Loaded pretrained model gelu-1l into HookedTransformer
Moving model to device:  cuda
Changing model dtype to torch.float16
Model device: cuda:0
Tokens shape: torch.Size([215402, 128]), dtype: torch.int64, device: cuda:0
Loading run1 from HuggingFace at 25
{'batch_size': 4096,
 'beta1': 0.9,
 'beta2': 0.99,
 'buffer_batches': 12288,
 'buffer_mult': 384,
 'buffer_size': 1572864,
 'd_mlp': 2048,
 'dict_mult': 8,
 'enc_dtype': 'fp32',
 'l1_coeff': 0.0003,
 'lr': 0.0001,
 'model_batch_size': 512,
 'num_tokens': 2000000000,
 'seed': 52,
 'seq_len': 128}
Encoder device: cuda:0


In [158]:
# def does_feature_fire(prompt, feature=FEATURE_IDX, model=model, sae=sae, layer=0):
#     act_name = utils.get_act_name("post", layer)
#     model_out, cache = model.run_with_cache(prompt, names_filter=[act_name])
#     # fires =  (sae(cache[act_name])[2][0, :, feature] > 0).any()
#     pre_relu = (sae.W_enc @ cache[act_name] + sae.b_enc)[0, :, feature]
#     return cache[act_name]

#     # return pre_relu
#     return (cache[act_name] @ sae.W_enc + sae.b_enc)[0, :, FEATURE_IDX]

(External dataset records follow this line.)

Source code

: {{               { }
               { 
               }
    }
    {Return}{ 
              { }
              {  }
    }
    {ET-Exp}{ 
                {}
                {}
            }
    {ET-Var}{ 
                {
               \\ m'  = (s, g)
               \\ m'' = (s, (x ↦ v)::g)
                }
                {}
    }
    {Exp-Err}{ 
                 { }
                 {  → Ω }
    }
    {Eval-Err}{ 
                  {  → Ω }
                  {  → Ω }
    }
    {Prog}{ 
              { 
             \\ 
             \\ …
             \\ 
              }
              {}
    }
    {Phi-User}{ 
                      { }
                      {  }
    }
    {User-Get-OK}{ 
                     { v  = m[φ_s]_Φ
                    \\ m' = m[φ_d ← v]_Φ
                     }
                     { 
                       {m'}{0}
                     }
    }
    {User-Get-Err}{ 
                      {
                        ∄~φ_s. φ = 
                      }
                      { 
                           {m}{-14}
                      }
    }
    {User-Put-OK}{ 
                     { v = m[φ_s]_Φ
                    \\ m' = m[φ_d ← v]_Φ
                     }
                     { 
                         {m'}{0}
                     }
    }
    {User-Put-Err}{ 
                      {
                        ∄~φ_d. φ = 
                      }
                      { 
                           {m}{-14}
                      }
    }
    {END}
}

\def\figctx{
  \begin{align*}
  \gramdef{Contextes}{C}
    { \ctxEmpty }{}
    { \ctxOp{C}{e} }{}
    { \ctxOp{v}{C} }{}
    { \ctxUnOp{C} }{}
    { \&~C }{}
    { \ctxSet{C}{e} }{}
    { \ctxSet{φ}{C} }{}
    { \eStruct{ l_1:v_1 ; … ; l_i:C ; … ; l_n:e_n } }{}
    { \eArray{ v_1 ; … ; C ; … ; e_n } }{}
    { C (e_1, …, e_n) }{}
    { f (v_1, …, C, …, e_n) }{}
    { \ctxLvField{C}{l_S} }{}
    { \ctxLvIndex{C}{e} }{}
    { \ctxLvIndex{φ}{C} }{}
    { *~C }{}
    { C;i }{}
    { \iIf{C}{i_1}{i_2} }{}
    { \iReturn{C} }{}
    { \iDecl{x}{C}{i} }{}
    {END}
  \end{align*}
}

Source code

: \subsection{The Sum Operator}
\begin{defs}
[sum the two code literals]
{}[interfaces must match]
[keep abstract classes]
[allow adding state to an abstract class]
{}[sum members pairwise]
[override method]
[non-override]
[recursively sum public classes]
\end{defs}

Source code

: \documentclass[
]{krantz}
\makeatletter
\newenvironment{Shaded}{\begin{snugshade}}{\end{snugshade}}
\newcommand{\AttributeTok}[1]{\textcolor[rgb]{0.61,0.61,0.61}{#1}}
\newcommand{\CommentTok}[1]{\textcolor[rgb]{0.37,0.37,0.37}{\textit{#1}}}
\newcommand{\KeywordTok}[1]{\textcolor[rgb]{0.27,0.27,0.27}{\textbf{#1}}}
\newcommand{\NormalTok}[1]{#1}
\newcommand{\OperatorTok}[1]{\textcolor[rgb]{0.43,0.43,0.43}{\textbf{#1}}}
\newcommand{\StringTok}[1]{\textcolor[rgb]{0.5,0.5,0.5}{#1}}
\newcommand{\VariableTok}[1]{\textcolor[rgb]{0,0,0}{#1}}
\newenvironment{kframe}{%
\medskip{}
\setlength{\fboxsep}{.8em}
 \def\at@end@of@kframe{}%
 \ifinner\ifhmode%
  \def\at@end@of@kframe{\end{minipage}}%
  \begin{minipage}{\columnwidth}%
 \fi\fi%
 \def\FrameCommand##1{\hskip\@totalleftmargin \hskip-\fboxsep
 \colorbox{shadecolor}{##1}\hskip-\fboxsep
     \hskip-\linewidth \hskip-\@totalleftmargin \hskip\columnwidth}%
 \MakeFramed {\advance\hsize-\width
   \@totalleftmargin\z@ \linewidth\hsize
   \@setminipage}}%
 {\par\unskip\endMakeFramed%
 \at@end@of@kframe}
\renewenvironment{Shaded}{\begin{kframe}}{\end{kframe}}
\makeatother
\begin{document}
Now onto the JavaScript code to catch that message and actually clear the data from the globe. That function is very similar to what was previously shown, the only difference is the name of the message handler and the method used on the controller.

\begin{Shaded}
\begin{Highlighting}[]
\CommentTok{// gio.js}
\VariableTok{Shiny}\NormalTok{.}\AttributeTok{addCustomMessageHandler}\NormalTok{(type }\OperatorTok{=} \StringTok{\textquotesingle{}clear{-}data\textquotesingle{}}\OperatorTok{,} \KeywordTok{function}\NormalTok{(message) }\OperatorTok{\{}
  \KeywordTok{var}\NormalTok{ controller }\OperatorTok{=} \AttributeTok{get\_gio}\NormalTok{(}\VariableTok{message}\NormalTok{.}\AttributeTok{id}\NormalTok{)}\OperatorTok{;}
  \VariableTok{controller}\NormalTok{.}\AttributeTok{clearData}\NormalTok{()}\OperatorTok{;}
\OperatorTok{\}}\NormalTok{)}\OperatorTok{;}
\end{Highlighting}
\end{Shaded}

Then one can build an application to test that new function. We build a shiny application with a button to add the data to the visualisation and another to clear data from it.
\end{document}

def get_feature_scores_for_prompt(
    prompt, model=model, encoder=sae, feature=FEATURE_IDX, act_name="post", layer=0, prepend_bos=True, bias=False
):
    with torch.no_grad():
        _, cache = model.run_with_cache(
            prompt, names_filter=[utils.get_act_name(act_name, layer)], prepend_bos=prepend_bos
        )
        acts = cache[utils.get_act_name(act_name, layer)]
        acts = acts.reshape(-1, encoder.W_enc.shape[0])
    out = (acts - encoder.b_dec) @ encoder.W_enc[:, feature]
    if bias:
        out += encoder.b_enc[feature]
    return utils.to_numpy(out)

    # loss, x_reconstruct, hidden_acts, l2_loss, l1_loss = encoder(acts)
    # return utils.to_numpy(hidden_acts[:, feature])

In [257]:
for prompt in [
    "Full stop. It is in your best interest to",
    "Full stop. It intercepted in your best interest",
    "The quick brown fox jumps over the lazy dog",
    "Enough about the fox. It's time to talk dog",
    "I have intercepted a message from the fox",
    "redirect what is left of the fox to the dog",
    "redirect intercepted materially the antit unequivocally",
    "Stop.\nIt intercepted.\nStop. It really should be",
    "Stop.\nredirect.\nStop. It really should",
    "To be or not to be, that is the question",
    "They don't think it be like it is, but it do",
    "They don't think it be like it be, but it do",
    "They don't think it be like It be but it do",
    "They don't think it be like.\n It be, but it do",
    " intercepted it be.\n It be.\n It be.\n It be it be",
    " it be.\n It be.\n It be.\n It be it be",
    " it be.\n It be.\n It be.\n It be.\n It be.\n It be.",
    " it be.\n It be.\n It be.\n It be",
    " it be.\n It be.",
    "It pertains comes.\n Suffice to say, it be",
    "Get the best value for your business.\n It's also advisable that when looking",
    "Get the best value for your business.\n It would also be advisable that when looking",
    " it was.\n It was.",
    "not bear the responsibility of the task, and he is the backbone of the family"
]:
    # feat_score = does_feature_fire(prompt)
    # print(f"{prompt}\t\t{feat_score > 0}\t\t{feat_score}")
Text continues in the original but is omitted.